Prompted by Russia’s war on Ukraine, the European Union has launched an effort to raise the target share of renewables in its total energy mix to 45%, from 40%, by 2030. Its new REPowerEU plan also calls for enhanced energy conservation and supply diversity—with $220 billion in new public and private investment envisioned by 2027 to transition from Russian supplied energy.

Already on target to cut those fossil fuel imports by one-third this year, the European Commission now aims to eliminate them totally by 2027. Russia now earns about $100 billion per year in oil and gas sales to the EU. The new plan aims to accelerate liquefied natural gas imports from the U.S. and Canada, and pipeline gas imports from Norway.


Renewable Targets Boosted

But offshore and onshore wind power, rooftop solar and biomethane production all have “huge potential,” says Frans Timmermans, European Commission executive vice president. Renewables would account for about 25% of the new investment, according to the plan.

Under the new targets, the share of wind and solar energy in electricity generation would double to 67%, according to EU Energy Commissioner Kadri Simson. Spending on installed wind would increase by $41 billion from an earlier set target to $510 billion, with solar investment set to rise by $62 billion to $592 billion, according to EC data.

The Commission has also set a target to produce 10 million metric tons of hydrogen from renewable sources, and import another 10 million metric tons by 2030 to help decarbonize some industries.

Separately, clean energy developer Copenhagen Infrastructure Partners (CIP) said May 20 it plans to build an artificial island in the North Sea to produce renewable hydrogen, powered by 10 GW of offshore wind from Denmark. The project would supply about 1 million metric tons per year of green hydrogen at full capacity by 2030, which would be about 7% of expected EU hydrogen demand by then, said the firm.

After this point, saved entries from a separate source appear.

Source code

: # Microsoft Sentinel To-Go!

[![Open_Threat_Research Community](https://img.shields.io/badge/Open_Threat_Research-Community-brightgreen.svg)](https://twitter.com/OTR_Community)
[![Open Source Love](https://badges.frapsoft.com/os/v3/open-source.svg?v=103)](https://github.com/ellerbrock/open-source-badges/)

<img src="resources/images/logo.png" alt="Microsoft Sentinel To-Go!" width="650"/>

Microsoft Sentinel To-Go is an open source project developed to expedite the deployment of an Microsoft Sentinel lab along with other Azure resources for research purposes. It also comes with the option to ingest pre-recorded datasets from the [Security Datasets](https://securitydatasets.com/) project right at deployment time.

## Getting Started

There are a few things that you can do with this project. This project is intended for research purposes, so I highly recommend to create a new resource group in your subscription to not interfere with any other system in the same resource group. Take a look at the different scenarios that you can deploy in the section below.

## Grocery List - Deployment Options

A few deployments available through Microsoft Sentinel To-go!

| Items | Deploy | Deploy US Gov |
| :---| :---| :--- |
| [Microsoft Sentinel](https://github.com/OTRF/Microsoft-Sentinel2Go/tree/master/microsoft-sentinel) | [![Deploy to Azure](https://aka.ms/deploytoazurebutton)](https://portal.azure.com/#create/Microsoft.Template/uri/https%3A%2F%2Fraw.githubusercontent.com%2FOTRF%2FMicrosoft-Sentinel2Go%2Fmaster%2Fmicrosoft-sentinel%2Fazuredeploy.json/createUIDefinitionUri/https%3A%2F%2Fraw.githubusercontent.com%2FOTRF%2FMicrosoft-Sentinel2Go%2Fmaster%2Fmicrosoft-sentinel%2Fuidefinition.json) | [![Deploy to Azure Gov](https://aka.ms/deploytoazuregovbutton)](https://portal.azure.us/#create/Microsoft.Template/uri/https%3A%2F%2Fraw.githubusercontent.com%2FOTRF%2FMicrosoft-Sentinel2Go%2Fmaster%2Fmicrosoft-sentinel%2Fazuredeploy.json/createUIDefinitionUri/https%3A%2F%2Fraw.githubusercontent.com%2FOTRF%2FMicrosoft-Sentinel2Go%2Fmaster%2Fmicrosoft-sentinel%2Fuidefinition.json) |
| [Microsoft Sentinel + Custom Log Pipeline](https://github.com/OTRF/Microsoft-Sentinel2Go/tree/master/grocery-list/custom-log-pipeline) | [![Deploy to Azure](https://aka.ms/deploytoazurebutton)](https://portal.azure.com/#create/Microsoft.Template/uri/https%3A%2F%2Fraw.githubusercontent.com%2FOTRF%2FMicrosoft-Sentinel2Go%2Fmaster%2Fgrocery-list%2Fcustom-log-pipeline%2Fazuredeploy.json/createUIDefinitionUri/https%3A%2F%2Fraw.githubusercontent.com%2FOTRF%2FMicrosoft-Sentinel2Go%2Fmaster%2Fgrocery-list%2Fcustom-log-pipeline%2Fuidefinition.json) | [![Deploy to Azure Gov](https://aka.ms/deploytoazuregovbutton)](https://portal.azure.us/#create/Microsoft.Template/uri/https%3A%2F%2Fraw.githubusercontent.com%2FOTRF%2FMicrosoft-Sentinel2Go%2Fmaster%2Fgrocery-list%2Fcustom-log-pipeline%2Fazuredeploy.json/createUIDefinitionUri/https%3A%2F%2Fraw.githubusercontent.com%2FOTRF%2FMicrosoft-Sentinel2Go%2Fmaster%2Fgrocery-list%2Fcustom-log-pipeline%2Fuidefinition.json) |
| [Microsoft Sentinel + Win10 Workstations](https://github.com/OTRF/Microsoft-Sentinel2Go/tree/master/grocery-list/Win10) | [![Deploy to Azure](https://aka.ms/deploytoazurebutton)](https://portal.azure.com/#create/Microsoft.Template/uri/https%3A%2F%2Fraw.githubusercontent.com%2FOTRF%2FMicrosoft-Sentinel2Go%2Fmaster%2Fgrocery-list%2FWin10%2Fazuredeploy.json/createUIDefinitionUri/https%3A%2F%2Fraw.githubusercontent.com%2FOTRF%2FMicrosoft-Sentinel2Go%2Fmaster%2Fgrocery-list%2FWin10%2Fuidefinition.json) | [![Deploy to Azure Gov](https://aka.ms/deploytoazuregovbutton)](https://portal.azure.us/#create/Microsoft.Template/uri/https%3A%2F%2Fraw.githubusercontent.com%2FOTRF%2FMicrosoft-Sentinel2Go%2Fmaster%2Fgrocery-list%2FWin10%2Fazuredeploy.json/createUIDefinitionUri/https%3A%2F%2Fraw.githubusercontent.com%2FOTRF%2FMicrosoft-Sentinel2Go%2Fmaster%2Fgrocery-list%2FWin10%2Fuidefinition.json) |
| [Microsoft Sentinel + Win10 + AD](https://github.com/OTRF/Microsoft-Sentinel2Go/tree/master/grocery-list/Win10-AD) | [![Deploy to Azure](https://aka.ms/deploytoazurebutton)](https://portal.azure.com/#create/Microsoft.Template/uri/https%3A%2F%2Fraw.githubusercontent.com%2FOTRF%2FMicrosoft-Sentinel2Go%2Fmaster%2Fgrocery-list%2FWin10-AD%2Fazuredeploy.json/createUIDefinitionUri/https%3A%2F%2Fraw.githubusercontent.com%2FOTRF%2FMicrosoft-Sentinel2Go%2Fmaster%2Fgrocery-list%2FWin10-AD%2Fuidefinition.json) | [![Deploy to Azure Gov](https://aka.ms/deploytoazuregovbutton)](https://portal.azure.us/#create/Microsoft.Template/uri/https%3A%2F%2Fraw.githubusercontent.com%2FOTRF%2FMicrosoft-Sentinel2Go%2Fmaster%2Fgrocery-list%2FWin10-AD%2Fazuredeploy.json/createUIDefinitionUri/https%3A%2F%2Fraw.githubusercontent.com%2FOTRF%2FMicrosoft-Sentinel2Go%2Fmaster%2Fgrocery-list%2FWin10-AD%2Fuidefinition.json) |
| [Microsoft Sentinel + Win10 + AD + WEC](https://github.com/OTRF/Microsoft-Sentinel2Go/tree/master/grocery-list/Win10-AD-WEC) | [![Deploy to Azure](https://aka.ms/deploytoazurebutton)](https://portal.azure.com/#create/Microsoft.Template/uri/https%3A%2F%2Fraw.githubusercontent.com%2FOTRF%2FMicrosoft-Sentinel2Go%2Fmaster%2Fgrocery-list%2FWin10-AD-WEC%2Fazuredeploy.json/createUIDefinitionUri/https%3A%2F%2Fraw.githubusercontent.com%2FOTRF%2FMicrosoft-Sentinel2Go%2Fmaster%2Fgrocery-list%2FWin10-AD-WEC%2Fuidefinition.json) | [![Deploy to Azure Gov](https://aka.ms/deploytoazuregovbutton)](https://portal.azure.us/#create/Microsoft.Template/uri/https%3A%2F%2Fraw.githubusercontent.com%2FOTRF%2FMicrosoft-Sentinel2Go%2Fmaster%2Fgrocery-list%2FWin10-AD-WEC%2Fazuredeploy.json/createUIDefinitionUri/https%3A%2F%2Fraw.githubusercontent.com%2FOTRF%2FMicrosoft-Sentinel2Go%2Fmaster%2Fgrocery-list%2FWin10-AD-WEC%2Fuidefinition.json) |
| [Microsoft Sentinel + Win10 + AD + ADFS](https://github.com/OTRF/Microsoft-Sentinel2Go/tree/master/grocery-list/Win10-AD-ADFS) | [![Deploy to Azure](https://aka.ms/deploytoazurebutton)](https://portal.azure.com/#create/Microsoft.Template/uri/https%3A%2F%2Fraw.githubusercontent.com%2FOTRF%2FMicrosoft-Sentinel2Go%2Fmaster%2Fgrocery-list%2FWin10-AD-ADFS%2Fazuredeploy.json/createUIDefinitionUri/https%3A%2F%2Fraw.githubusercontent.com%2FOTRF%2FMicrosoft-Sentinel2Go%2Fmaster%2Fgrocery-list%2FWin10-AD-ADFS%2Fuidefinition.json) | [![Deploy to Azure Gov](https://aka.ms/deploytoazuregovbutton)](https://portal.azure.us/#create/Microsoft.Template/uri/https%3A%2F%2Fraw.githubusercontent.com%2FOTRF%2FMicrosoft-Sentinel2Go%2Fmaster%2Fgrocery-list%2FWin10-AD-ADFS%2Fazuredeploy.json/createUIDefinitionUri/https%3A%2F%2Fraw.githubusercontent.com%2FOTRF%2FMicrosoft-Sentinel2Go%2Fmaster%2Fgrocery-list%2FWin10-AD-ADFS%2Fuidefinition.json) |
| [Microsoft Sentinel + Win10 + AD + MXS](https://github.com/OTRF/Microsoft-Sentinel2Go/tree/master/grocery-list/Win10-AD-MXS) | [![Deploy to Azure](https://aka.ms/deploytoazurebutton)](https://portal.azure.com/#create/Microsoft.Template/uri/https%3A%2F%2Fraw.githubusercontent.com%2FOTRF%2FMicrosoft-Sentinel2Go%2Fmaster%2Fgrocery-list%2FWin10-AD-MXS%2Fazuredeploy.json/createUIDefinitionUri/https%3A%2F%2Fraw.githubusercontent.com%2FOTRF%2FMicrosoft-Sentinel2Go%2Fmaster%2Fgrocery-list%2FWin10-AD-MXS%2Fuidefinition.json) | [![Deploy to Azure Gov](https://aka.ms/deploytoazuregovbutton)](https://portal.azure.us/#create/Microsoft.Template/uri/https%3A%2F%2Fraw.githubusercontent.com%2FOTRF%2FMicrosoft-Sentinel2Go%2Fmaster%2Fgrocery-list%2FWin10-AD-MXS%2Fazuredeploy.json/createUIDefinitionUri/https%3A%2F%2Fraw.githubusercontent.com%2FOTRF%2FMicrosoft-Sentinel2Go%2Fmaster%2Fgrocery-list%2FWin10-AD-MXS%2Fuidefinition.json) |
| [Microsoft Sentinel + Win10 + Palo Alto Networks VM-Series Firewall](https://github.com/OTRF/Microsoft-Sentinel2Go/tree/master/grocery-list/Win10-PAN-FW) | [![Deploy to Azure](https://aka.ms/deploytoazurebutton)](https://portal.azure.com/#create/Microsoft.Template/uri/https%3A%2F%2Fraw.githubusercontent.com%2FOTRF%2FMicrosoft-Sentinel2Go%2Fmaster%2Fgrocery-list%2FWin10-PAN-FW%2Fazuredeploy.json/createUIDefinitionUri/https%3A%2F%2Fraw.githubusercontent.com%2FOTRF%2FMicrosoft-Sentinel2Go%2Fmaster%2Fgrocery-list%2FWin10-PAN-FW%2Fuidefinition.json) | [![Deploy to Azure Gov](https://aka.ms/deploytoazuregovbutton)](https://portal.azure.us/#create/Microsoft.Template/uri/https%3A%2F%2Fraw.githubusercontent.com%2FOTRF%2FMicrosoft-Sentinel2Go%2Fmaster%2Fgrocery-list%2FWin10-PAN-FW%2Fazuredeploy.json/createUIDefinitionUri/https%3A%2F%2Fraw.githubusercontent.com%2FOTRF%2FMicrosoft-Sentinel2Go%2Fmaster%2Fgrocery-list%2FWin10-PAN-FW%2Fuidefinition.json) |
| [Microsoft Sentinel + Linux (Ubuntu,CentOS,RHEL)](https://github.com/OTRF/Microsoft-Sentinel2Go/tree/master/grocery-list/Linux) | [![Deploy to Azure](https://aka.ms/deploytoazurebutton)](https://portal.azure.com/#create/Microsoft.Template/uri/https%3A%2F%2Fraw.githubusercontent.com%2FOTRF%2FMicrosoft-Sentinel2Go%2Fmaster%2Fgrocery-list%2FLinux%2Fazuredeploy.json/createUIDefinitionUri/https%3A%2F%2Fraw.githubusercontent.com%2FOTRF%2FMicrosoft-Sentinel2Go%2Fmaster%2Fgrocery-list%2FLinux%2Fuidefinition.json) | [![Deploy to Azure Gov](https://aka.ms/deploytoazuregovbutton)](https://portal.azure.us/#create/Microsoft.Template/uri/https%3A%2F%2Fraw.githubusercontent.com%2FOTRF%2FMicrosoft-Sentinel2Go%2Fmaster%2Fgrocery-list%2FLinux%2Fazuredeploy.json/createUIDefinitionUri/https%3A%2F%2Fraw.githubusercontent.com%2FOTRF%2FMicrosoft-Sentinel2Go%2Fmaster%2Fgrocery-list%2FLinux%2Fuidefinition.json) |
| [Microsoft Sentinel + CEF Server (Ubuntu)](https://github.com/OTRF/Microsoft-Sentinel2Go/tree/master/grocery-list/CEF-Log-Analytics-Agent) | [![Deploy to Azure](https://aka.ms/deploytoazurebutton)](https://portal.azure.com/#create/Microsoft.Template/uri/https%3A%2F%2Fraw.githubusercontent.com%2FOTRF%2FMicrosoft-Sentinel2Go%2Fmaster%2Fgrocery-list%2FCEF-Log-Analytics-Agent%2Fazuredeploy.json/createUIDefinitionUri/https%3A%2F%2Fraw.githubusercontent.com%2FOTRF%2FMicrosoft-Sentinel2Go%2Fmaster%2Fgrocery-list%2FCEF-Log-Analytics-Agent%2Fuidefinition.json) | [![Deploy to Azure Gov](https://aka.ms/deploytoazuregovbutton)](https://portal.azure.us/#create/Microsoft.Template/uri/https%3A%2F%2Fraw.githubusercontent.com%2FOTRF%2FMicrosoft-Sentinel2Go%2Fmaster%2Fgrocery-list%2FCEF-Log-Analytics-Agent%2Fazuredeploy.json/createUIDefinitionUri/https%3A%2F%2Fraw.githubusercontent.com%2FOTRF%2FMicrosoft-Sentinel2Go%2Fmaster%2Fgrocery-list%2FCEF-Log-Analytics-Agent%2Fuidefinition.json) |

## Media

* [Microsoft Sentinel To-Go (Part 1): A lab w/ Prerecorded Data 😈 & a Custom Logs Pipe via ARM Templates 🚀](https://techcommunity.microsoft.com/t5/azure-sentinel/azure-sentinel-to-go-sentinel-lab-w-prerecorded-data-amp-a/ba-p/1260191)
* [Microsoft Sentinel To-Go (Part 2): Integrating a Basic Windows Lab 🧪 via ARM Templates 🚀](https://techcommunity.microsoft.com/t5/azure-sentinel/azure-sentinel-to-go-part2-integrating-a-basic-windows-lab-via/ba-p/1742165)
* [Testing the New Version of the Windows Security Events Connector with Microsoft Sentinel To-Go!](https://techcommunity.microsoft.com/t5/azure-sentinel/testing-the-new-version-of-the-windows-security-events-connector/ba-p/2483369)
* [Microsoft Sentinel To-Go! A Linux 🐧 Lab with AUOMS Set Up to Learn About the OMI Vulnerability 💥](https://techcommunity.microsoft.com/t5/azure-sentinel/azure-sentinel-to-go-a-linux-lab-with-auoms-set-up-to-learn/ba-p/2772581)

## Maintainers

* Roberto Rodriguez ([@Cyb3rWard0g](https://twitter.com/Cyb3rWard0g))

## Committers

Hydrogen produced could be exported to nearby countries such as Germany, Holland and Belgium to produce sustainable transport fuels, said CIP. About 275 km of hydrogen pipelines also are planned to transport the renewable gas to shore. “Green energy will be harvested on a large scale out at sea, tied together by energy islands, converted into green hydrogen, and transported across borders via offshore hydrogen infrastructure,” Thomas Dalsgaard, a company partner, said in a statement. The firm did not disclose the project cost estimate, or what approvals it has or still needs.

CIP also said it reached an agreement with Allianz Investment Management for a feasibility study to build another North Sea artificial energy island near Germany, which also would be connected to large-scale offshore wind farms.

Spanish energy utility Iberdrola said at the World Economic Forum meeting in Davos, Switzerland on May 25 that it would invest as much as $3.2 billion in green hydrogen, but did not specify a timeline.